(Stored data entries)
= Beginning of Section =

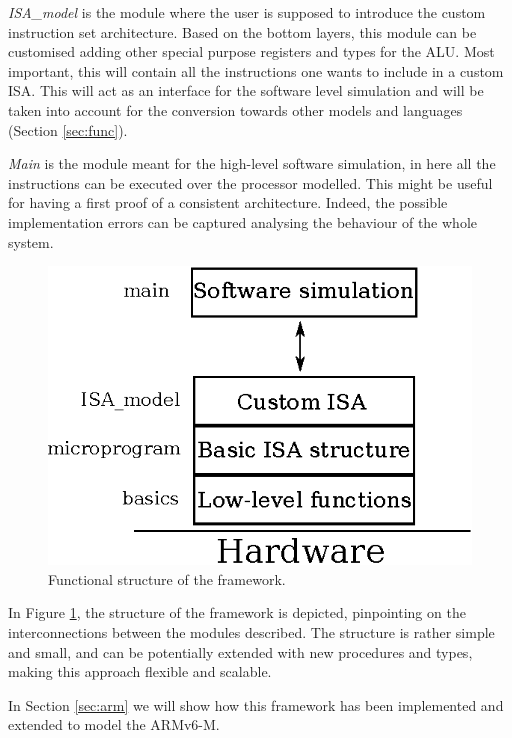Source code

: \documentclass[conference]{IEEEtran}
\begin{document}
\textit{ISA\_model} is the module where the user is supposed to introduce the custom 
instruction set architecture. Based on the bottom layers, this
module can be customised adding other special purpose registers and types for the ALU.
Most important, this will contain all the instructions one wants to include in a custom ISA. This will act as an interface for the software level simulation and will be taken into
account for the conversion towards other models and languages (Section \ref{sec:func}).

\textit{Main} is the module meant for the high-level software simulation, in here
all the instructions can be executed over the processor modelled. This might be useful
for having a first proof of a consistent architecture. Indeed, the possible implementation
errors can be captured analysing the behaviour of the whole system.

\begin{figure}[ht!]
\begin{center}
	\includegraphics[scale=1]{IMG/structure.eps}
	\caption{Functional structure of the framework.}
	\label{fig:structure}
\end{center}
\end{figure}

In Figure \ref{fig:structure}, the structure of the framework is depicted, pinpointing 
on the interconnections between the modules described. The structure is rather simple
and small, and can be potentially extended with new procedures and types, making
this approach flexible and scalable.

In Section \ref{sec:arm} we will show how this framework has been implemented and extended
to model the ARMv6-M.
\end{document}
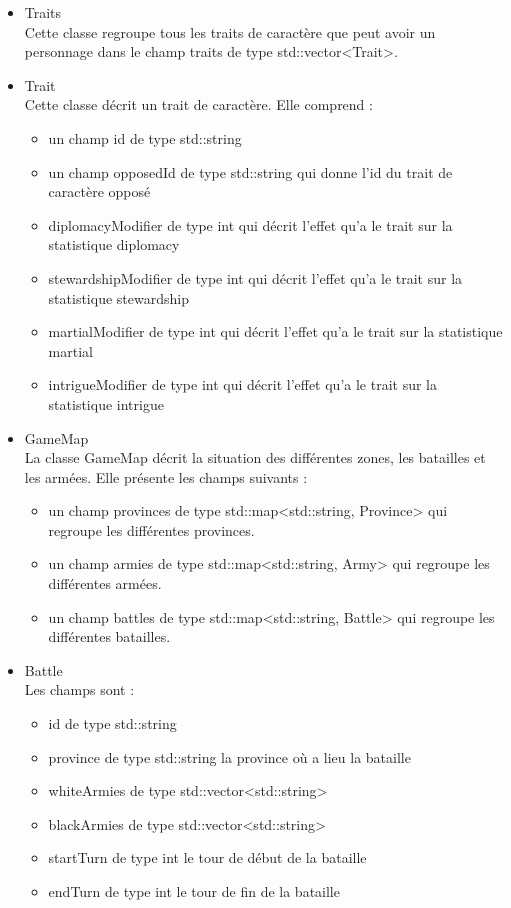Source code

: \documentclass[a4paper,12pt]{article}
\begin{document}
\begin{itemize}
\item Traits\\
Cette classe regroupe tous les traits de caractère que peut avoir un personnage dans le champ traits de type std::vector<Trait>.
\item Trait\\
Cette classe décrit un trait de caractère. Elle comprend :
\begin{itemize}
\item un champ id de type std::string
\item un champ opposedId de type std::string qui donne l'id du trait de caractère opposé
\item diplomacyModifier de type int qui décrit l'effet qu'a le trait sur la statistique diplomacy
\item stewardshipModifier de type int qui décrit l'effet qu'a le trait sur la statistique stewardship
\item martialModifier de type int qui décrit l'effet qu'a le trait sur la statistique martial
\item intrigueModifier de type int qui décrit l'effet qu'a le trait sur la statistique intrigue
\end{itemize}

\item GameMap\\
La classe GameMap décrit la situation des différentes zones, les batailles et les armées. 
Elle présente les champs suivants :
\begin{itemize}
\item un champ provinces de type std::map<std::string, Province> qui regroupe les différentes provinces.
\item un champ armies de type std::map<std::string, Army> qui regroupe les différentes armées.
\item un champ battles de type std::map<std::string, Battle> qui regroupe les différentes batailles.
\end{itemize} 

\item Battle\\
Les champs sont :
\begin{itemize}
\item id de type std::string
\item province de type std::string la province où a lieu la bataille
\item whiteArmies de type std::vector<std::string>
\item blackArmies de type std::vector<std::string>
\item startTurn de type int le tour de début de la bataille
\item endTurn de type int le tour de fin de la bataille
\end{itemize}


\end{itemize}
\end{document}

= End of Section =

> _Exercise description_: Please output all of the entries above exactly, but without any picture.

> _Output for this task_:
Source code

: \documentclass[conference]{IEEEtran}
\begin{document}
\textit{ISA\_model} is the module where the user is supposed to introduce the custom 
instruction set architecture. Based on the bottom layers, this
module can be customised adding other special purpose registers and types for the ALU.
Most important, this will contain all the instructions one wants to include in a custom ISA. This will act as an interface for the software level simulation and will be taken into
account for the conversion towards other models and languages (Section \ref{sec:func}).

\textit{Main} is the module meant for the high-level software simulation, in here
all the instructions can be executed over the processor modelled. This might be useful
for having a first proof of a consistent architecture. Indeed, the possible implementation
errors can be captured analysing the behaviour of the whole system.

\begin{figure}[ht!]
\begin{center}
	\includegraphics[scale=1]{IMG/structure.eps}
	\caption{Functional structure of the framework.}
	\label{fig:structure}
\end{center}
\end{figure}

In Figure \ref{fig:structure}, the structure of the framework is depicted, pinpointing 
on the interconnections between the modules described. The structure is rather simple
and small, and can be potentially extended with new procedures and types, making
this approach flexible and scalable.

In Section \ref{sec:arm} we will show how this framework has been implemented and extended
to model the ARMv6-M.
\end{document}
Source code

: \documentclass[a4paper,12pt]{article}
\begin{document}
\begin{itemize}
\item Traits\\
Cette classe regroupe tous les traits de caractère que peut avoir un personnage dans le champ traits de type std::vector<Trait>.
\item Trait\\
Cette classe décrit un trait de caractère. Elle comprend :
\begin{itemize}
\item un champ id de type std::string
\item un champ opposedId de type std::string qui donne l'id du trait de caractère opposé
\item diplomacyModifier de type int qui décrit l'effet qu'a le trait sur la statistique diplomacy
\item stewardshipModifier de type int qui décrit l'effet qu'a le trait sur la statistique stewardship
\item martialModifier de type int qui décrit l'effet qu'a le trait sur la statistique martial
\item intrigueModifier de type int qui décrit l'effet qu'a le trait sur la statistique intrigue
\end{itemize}

\item GameMap\\
La classe GameMap décrit la situation des différentes zones, les batailles et les armées. 
Elle présente les champs suivants :
\begin{itemize}
\item un champ provinces de type std::map<std::string, Province> qui regroupe les différentes provinces.
\item un champ armies de type std::map<std::string, Army> qui regroupe les différentes armées.
\item un champ battles de type std::map<std::string, Battle> qui regroupe les différentes batailles.
\end{itemize} 

\item Battle\\
Les champs sont :
\begin{itemize}
\item id de type std::string
\item province de type std::string la province où a lieu la bataille
\item whiteArmies de type std::vector<std::string>
\item blackArmies de type std::vector<std::string>
\item startTurn de type int le tour de début de la bataille
\item endTurn de type int le tour de fin de la bataille
\end{itemize}


\end{itemize}
\end{document}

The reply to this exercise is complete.